Top of RECORDS PROVIDED

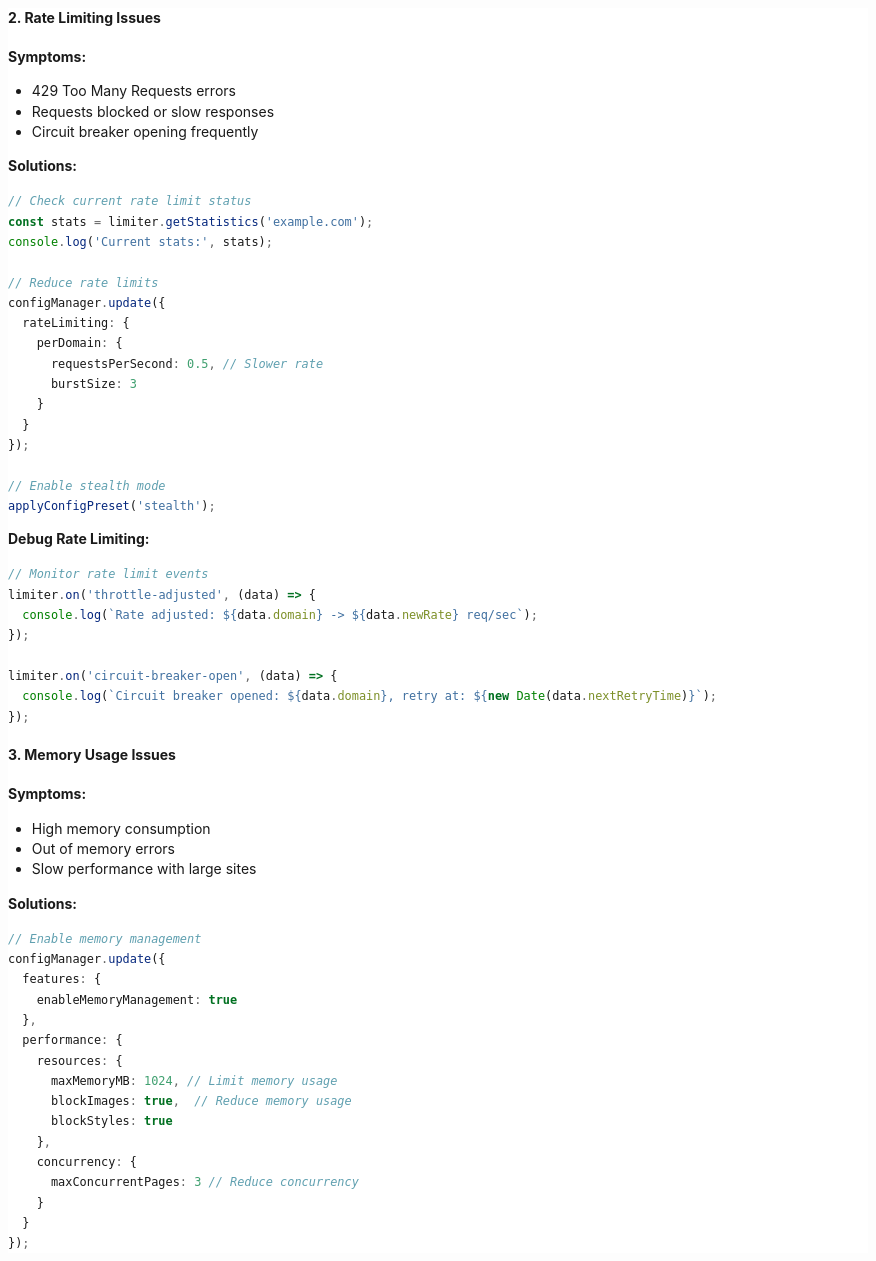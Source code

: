 #### 2. Rate Limiting Issues

**Symptoms:**
- 429 Too Many Requests errors
- Requests blocked or slow responses
- Circuit breaker opening frequently

**Solutions:**

```typescript
// Check current rate limit status
const stats = limiter.getStatistics('example.com');
console.log('Current stats:', stats);

// Reduce rate limits
configManager.update({
  rateLimiting: {
    perDomain: {
      requestsPerSecond: 0.5, // Slower rate
      burstSize: 3
    }
  }
});

// Enable stealth mode
applyConfigPreset('stealth');
```

**Debug Rate Limiting:**
```typescript
// Monitor rate limit events
limiter.on('throttle-adjusted', (data) => {
  console.log(`Rate adjusted: ${data.domain} -> ${data.newRate} req/sec`);
});

limiter.on('circuit-breaker-open', (data) => {
  console.log(`Circuit breaker opened: ${data.domain}, retry at: ${new Date(data.nextRetryTime)}`);
});
```

#### 3. Memory Usage Issues

**Symptoms:**
- High memory consumption
- Out of memory errors
- Slow performance with large sites

**Solutions:**

```typescript
// Enable memory management
configManager.update({
  features: {
    enableMemoryManagement: true
  },
  performance: {
    resources: {
      maxMemoryMB: 1024, // Limit memory usage
      blockImages: true,  // Reduce memory usage
      blockStyles: true
    },
    concurrency: {
      maxConcurrentPages: 3 // Reduce concurrency
    }
  }
});

```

Bottom of RECORDS PROVIDED

EXERCISE DESCRIPTION - Write out each entry exactly as given, but skip the pictures.

TASK SOLUTION -
Source code

: #### 2. Rate Limiting Issues

**Symptoms:**
- 429 Too Many Requests errors
- Requests blocked or slow responses
- Circuit breaker opening frequently

**Solutions:**

```typescript
// Check current rate limit status
const stats = limiter.getStatistics('example.com');
console.log('Current stats:', stats);

// Reduce rate limits
configManager.update({
  rateLimiting: {
    perDomain: {
      requestsPerSecond: 0.5, // Slower rate
      burstSize: 3
    }
  }
});

// Enable stealth mode
applyConfigPreset('stealth');
```

**Debug Rate Limiting:**
```typescript
// Monitor rate limit events
limiter.on('throttle-adjusted', (data) => {
  console.log(`Rate adjusted: ${data.domain} -> ${data.newRate} req/sec`);
});

limiter.on('circuit-breaker-open', (data) => {
  console.log(`Circuit breaker opened: ${data.domain}, retry at: ${new Date(data.nextRetryTime)}`);
});
```

#### 3. Memory Usage Issues

**Symptoms:**
- High memory consumption
- Out of memory errors
- Slow performance with large sites

**Solutions:**

```typescript
// Enable memory management
configManager.update({
  features: {
    enableMemoryManagement: true
  },
  performance: {
    resources: {
      maxMemoryMB: 1024, // Limit memory usage
      blockImages: true,  // Reduce memory usage
      blockStyles: true
    },
    concurrency: {
      maxConcurrentPages: 3 // Reduce concurrency
    }
  }
});

```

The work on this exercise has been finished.